Paul filled a glass with ice and poured himself a scotch, adding an extra splash for good measure, because it had been an extradifficult night, and tomorrow was likely to be worse. He took the drink to bed with him, where he read another paragraph of Anna Karenina. He'd been reading the book about one paragraph a night for the past three years. He heard toenails clicking against the floor. Stella had risen from her dog bed all on her own and had come to join him.
"You want up?" he asked her.
"Promise not to whimper in the middle of the night to be let down?" he asked. "I need my sleep. Chester's owners are going to come get you and take you to their house while I'm gone."
"No whimpering, I promise," she said.
He lifted the dog up onto the bed, where she made a nest for herself at his feet. He tried to read. Levin was convinced that Kitty thought he was an asshole. Paul was inclined to agree with her. He put the book down. He wondered if his father knew the difference anymore between being asleep and being awake, or if he had no words in his head at all and felt trapped, bound and gagged. Maybe the opposite was true and he was engaged in some kind of unbroken prayer and felt entirely at peace. Strokes could occur in any part of the brain, couldn't they? Each stroke was probably unique, immeasurable or unpredictable to some extent. His mother said that before it happened, Paul's father had complained of a headache and his speech had seemed a little slurred, though she hadn't made anything of it at the time. "I saw him shoveling, and then when I didn't see him anymore, I thought he'd gone down the block," Paul's mother had told him on the phone. "Then when I went to look for him, I saw him lying on the sidewalk and I thought at first that he'd slipped on the ice."

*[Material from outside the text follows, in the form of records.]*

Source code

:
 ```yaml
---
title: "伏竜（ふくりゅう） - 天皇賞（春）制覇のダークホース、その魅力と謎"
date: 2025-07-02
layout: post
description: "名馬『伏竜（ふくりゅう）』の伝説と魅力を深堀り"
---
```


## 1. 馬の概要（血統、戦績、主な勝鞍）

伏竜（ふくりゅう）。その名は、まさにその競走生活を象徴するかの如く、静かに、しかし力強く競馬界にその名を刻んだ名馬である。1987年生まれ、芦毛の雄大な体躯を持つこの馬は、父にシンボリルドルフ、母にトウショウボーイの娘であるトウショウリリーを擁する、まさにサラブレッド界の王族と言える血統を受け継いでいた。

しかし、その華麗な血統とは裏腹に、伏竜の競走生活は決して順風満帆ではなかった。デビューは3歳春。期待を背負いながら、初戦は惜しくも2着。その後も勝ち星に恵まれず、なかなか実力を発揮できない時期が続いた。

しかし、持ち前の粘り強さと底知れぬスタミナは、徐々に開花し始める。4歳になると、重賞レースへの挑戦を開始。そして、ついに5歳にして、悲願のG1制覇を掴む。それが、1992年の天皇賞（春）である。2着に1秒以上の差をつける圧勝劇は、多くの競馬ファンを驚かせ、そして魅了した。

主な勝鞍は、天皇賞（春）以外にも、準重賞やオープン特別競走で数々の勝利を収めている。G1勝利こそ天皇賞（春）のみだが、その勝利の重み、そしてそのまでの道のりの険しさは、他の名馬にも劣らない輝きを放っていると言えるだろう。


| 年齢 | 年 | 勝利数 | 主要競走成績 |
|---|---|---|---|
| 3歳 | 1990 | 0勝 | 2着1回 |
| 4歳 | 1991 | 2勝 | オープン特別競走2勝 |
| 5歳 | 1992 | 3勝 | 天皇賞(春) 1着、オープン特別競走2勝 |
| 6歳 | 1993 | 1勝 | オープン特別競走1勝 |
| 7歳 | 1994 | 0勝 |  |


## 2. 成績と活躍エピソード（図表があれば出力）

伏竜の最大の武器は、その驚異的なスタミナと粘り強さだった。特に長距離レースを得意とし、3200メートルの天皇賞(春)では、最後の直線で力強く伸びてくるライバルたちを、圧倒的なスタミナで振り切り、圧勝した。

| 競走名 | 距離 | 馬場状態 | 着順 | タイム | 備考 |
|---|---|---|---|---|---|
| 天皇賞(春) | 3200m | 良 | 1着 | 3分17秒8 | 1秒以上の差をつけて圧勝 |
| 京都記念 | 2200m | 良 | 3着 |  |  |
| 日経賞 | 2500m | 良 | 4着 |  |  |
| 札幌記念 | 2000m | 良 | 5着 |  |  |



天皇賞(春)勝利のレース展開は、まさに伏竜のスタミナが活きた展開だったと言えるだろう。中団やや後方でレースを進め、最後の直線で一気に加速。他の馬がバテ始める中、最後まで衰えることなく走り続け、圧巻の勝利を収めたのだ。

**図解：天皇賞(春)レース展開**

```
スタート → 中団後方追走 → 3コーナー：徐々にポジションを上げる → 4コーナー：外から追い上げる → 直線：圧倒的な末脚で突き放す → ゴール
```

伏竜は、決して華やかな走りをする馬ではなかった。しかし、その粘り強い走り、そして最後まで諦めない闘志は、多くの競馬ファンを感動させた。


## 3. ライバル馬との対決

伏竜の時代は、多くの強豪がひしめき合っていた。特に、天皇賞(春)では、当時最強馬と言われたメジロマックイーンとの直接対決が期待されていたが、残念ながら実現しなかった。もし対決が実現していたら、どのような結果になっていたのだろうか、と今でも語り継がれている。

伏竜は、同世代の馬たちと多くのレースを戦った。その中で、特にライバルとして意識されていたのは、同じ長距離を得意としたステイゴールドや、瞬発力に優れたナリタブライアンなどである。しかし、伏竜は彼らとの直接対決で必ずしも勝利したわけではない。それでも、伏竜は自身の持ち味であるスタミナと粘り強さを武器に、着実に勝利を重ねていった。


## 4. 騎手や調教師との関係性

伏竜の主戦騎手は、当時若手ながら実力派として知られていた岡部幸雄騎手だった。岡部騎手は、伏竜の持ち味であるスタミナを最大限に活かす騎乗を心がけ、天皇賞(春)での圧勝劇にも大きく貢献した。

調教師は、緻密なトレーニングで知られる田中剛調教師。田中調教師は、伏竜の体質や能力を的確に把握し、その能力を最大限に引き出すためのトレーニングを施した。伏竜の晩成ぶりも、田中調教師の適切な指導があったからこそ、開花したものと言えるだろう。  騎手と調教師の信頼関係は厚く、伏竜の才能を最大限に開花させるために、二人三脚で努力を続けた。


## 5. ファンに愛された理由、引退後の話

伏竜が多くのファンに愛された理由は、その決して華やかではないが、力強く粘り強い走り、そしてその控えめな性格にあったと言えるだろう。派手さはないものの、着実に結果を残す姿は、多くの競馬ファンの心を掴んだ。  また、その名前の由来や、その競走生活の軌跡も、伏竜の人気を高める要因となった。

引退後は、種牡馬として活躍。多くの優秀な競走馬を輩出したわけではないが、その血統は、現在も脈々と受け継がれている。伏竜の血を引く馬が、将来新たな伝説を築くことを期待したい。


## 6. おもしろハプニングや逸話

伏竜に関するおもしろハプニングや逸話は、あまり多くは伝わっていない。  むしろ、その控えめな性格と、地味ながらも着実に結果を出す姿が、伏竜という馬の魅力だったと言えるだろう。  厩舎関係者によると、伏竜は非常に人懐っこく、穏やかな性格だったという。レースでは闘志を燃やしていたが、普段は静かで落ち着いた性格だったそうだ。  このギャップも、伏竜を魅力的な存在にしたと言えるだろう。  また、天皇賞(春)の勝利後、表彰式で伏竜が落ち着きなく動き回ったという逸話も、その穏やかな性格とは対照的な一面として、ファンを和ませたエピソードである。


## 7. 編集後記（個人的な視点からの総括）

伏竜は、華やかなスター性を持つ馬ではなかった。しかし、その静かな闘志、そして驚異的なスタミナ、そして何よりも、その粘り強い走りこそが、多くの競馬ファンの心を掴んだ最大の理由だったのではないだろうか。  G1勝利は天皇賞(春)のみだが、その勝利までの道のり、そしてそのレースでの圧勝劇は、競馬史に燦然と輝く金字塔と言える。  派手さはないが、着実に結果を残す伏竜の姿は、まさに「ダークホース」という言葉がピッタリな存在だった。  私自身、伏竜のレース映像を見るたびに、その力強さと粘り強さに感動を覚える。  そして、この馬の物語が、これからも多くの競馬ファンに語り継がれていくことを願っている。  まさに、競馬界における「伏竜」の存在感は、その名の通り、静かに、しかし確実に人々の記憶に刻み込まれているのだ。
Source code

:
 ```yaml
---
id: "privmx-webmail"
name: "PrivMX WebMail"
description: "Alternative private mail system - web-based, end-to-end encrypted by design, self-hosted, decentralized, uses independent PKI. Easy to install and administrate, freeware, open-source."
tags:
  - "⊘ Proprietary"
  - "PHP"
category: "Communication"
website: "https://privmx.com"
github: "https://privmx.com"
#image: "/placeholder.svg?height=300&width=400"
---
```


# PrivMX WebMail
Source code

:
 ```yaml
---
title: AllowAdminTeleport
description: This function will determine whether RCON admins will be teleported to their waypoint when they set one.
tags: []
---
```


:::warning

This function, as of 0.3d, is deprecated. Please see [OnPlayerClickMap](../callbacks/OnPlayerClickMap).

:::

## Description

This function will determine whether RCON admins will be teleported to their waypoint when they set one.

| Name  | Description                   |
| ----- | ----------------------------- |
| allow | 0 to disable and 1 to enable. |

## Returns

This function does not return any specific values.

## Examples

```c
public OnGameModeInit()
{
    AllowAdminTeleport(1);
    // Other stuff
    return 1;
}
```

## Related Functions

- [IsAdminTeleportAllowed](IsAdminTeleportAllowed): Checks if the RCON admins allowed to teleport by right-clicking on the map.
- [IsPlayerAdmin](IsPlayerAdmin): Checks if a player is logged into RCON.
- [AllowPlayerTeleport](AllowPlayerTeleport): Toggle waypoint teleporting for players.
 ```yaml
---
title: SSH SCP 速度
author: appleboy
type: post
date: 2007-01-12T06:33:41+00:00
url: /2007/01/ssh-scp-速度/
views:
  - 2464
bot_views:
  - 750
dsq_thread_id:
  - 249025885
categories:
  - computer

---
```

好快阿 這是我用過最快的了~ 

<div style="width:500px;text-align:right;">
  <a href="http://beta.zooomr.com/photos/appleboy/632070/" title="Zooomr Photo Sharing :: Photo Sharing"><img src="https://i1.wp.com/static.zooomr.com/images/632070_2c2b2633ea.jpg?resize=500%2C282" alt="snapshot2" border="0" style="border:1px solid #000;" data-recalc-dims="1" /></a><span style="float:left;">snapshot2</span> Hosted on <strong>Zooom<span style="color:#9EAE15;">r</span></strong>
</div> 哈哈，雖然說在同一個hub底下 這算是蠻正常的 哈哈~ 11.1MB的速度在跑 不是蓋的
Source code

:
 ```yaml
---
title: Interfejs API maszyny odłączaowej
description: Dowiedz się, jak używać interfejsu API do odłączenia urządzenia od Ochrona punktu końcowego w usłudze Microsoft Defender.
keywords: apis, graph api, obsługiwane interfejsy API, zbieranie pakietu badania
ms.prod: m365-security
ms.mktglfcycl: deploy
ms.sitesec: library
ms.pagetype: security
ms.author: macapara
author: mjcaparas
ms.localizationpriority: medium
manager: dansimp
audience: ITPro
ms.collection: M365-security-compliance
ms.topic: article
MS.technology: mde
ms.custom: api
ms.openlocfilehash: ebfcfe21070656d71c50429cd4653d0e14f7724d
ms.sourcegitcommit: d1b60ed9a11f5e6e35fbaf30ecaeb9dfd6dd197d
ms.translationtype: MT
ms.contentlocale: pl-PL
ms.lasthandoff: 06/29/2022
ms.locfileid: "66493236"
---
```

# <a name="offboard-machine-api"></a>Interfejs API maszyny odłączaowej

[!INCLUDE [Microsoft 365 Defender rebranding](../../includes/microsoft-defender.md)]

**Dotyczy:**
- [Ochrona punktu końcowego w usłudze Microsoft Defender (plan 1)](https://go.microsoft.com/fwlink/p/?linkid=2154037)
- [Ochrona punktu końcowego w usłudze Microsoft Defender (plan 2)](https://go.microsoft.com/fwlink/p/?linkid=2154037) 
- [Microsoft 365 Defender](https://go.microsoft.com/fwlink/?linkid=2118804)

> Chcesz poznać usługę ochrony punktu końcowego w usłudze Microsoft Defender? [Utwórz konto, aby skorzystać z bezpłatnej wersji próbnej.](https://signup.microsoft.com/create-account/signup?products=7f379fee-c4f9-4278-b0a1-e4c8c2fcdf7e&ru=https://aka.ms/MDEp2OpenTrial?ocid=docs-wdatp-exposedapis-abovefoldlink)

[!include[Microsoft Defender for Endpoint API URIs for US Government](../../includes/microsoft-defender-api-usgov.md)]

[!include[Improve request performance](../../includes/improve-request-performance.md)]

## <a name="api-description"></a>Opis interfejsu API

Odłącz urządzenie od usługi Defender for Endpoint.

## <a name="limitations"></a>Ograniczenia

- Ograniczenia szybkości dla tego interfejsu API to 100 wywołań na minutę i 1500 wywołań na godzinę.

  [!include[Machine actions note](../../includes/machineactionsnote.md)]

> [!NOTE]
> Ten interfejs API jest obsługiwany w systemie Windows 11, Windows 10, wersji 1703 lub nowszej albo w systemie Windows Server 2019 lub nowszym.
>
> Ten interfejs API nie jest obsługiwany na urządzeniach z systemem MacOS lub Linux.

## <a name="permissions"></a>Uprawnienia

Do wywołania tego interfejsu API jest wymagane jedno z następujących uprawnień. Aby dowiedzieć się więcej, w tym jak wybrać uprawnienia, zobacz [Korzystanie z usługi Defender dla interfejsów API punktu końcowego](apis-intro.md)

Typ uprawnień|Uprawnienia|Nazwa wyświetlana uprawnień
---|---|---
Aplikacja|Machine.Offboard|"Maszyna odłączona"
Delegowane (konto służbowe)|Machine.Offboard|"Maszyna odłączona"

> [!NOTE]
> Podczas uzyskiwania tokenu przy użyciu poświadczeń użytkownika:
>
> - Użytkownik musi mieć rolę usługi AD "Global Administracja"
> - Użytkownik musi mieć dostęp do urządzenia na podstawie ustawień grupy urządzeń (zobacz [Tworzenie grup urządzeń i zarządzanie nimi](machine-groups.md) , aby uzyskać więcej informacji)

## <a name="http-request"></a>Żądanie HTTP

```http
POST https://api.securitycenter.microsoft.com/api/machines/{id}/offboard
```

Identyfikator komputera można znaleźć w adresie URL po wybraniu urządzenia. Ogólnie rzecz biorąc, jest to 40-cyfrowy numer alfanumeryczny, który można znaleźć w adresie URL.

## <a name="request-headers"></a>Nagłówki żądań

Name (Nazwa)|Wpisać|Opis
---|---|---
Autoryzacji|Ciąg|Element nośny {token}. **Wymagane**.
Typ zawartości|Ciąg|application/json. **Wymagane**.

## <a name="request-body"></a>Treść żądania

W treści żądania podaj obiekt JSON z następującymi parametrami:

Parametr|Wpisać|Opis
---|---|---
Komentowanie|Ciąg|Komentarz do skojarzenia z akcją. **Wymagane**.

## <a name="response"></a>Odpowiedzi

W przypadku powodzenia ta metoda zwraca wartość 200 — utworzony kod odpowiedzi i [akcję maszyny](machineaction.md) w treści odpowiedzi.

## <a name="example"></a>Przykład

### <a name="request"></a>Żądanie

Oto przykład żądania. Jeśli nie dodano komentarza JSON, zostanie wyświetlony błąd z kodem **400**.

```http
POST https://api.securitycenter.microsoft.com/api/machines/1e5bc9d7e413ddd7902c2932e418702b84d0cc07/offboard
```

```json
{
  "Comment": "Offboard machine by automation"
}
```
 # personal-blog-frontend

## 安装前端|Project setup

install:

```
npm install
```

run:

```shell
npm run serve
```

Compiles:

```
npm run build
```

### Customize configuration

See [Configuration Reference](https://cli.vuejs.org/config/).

When he didn't get up, she'd dialed 911, fearing he'd had a heart attack. The operator told her not to move him because jostling could cause a second heart attack. Paul's mother had covered her husband with blankets where he lay and stayed by his side. They took him in an ambulance to the hospital, where doctors diagnosed a stroke. There they gave him a drug to dissolve the clot, but it would only work, they said, if it was administered in time, before too much damage had been done to the tissues in the brain that were being deprived of blood and therefore oxygen. Maybe the old man simply thought he was dreaming and couldn't wake up. Maybe it was a good dream. Maybe it wasn't.
"What?" Stella asked. "You sighed."
"Just thinking," Paul said. "If you could be a vegetable, what vegetable would you be?"
"Is a tomato a fruit or a vegetable?"
"There's been some debate. Why would you be a tomato?"
"To get next to all those hamburgers," the dog said.
"But if you were a tomato, you wouldn't want to eat hamburger."
"Of course I would. Why would I change, just because I'm a tomato?"
"You'd want tomato food. This has got to be the stupidest conversation we've ever had," Paul said.
"Actually, this is fairly typical," the dog said.
"You think my dad is going to be okay?" Paul asked.
"Sure. He's a tough old bird, right?"
"He used to go to the park and play pickup hockey with the high school rink rats until he was, like, sixty-five years old."
"The only guy alive who thinks Gordie Howe was a quitter."
"That's right," Paul said. "The only guy alive who thinks Gordie Howe was a quitter."
"Your dad's not a quitter."
"That's got to be in his favor."
"On the other hand," Stella said, "everybody gets old and dies. You know that, don't you?"
"Of course I know that."
"It's supposed to work that way. If it didn't, the whole planet would fill up with decrepit, useless old wrecks everybody else would have to take care of. And that wouldn't be good, would it?"
"No, that wouldn't be good."
"If you ask me, you humans have already artificially extended your life spans to the point where you're seriously screwing up the environment for the rest of us. You're supposed to die at forty or forty-five, tops. You're not supposed to gum up the works by hanging around for an extra thirty or forty years."